START Data under study

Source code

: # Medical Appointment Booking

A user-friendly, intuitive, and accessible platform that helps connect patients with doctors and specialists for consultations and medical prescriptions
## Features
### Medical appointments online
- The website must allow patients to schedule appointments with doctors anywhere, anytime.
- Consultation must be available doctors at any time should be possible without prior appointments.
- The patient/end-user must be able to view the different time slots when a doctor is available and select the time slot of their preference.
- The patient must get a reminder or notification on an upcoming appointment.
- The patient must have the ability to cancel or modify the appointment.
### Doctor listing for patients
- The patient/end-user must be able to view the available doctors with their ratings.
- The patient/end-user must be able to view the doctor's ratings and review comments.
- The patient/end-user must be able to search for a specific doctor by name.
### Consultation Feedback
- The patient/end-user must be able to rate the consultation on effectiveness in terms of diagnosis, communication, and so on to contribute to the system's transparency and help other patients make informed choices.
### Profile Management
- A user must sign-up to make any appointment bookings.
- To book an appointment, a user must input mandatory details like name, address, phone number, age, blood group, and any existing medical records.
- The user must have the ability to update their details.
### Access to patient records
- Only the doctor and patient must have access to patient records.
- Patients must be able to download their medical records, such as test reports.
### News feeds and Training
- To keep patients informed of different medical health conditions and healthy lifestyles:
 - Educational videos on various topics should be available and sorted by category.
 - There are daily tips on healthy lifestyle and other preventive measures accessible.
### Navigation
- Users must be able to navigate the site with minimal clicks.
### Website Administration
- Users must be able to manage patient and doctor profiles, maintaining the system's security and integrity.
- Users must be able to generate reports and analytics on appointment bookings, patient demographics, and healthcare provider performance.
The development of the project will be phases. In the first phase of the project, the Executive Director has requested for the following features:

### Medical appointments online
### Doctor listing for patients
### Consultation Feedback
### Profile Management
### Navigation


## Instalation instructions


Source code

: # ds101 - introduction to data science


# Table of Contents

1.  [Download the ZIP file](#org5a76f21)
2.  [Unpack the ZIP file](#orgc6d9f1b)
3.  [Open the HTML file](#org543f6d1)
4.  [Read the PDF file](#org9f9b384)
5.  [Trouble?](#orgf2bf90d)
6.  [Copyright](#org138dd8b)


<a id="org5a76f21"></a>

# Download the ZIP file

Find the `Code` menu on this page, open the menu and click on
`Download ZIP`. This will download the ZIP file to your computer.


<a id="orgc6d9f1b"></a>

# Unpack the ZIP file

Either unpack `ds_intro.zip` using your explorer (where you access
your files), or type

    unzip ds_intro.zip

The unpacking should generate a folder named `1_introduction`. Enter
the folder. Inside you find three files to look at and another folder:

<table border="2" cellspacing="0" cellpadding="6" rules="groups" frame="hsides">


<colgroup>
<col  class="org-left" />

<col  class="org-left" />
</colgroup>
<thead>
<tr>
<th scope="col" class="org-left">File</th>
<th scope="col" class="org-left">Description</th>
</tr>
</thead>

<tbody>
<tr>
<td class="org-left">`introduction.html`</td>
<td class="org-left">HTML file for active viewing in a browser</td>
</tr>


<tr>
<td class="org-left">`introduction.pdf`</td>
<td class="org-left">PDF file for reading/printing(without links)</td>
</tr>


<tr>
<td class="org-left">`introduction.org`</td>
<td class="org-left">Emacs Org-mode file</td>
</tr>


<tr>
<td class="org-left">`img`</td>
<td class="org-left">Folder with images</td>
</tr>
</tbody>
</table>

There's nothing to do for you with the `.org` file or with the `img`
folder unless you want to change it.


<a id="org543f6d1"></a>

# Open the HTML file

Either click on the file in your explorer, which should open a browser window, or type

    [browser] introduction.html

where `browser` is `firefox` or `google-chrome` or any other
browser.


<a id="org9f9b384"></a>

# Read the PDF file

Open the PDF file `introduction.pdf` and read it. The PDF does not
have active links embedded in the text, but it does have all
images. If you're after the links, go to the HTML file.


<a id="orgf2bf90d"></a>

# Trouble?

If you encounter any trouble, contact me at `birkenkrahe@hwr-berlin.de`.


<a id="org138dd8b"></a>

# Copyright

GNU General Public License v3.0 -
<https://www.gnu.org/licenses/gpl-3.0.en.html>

END Data under study

> _Problem to work on_
An exact retyping of every line in the records is needed.

> _Task response_
Source code

: # Medical Appointment Booking

A user-friendly, intuitive, and accessible platform that helps connect patients with doctors and specialists for consultations and medical prescriptions
## Features
### Medical appointments online
- The website must allow patients to schedule appointments with doctors anywhere, anytime.
- Consultation must be available doctors at any time should be possible without prior appointments.
- The patient/end-user must be able to view the different time slots when a doctor is available and select the time slot of their preference.
- The patient must get a reminder or notification on an upcoming appointment.
- The patient must have the ability to cancel or modify the appointment.
### Doctor listing for patients
- The patient/end-user must be able to view the available doctors with their ratings.
- The patient/end-user must be able to view the doctor's ratings and review comments.
- The patient/end-user must be able to search for a specific doctor by name.
### Consultation Feedback
- The patient/end-user must be able to rate the consultation on effectiveness in terms of diagnosis, communication, and so on to contribute to the system's transparency and help other patients make informed choices.
### Profile Management
- A user must sign-up to make any appointment bookings.
- To book an appointment, a user must input mandatory details like name, address, phone number, age, blood group, and any existing medical records.
- The user must have the ability to update their details.
### Access to patient records
- Only the doctor and patient must have access to patient records.
- Patients must be able to download their medical records, such as test reports.
### News feeds and Training
- To keep patients informed of different medical health conditions and healthy lifestyles:
 - Educational videos on various topics should be available and sorted by category.
 - There are daily tips on healthy lifestyle and other preventive measures accessible.
### Navigation
- Users must be able to navigate the site with minimal clicks.
### Website Administration
- Users must be able to manage patient and doctor profiles, maintaining the system's security and integrity.
- Users must be able to generate reports and analytics on appointment bookings, patient demographics, and healthcare provider performance.
The development of the project will be phases. In the first phase of the project, the Executive Director has requested for the following features:

### Medical appointments online
### Doctor listing for patients
### Consultation Feedback
### Profile Management
### Navigation


## Instalation instructions


Source code

: # ds101 - introduction to data science


# Table of Contents

1.  [Download the ZIP file](#org5a76f21)
2.  [Unpack the ZIP file](#orgc6d9f1b)
3.  [Open the HTML file](#org543f6d1)
4.  [Read the PDF file](#org9f9b384)
5.  [Trouble?](#orgf2bf90d)
6.  [Copyright](#org138dd8b)


<a id="org5a76f21"></a>

# Download the ZIP file

Find the `Code` menu on this page, open the menu and click on
`Download ZIP`. This will download the ZIP file to your computer.


<a id="orgc6d9f1b"></a>

# Unpack the ZIP file

Either unpack `ds_intro.zip` using your explorer (where you access
your files), or type

    unzip ds_intro.zip

The unpacking should generate a folder named `1_introduction`. Enter
the folder. Inside you find three files to look at and another folder:

<table border="2" cellspacing="0" cellpadding="6" rules="groups" frame="hsides">


<colgroup>
<col  class="org-left" />

<col  class="org-left" />
</colgroup>
<thead>
<tr>
<th scope="col" class="org-left">File</th>
<th scope="col" class="org-left">Description</th>
</tr>
</thead>

<tbody>
<tr>
<td class="org-left">`introduction.html`</td>
<td class="org-left">HTML file for active viewing in a browser</td>
</tr>


<tr>
<td class="org-left">`introduction.pdf`</td>
<td class="org-left">PDF file for reading/printing(without links)</td>
</tr>


<tr>
<td class="org-left">`introduction.org`</td>
<td class="org-left">Emacs Org-mode file</td>
</tr>


<tr>
<td class="org-left">`img`</td>
<td class="org-left">Folder with images</td>
</tr>
</tbody>
</table>

There's nothing to do for you with the `.org` file or with the `img`
folder unless you want to change it.


<a id="org543f6d1"></a>

# Open the HTML file

Either click on the file in your explorer, which should open a browser window, or type

    [browser] introduction.html

where `browser` is `firefox` or `google-chrome` or any other
browser.


<a id="org9f9b384"></a>

# Read the PDF file

Open the PDF file `introduction.pdf` and read it. The PDF does not
have active links embedded in the text, but it does have all
images. If you're after the links, go to the HTML file.


<a id="orgf2bf90d"></a>

# Trouble?

If you encounter any trouble, contact me at `birkenkrahe@hwr-berlin.de`.


<a id="org138dd8b"></a>

# Copyright

GNU General Public License v3.0 -
<https://www.gnu.org/licenses/gpl-3.0.en.html>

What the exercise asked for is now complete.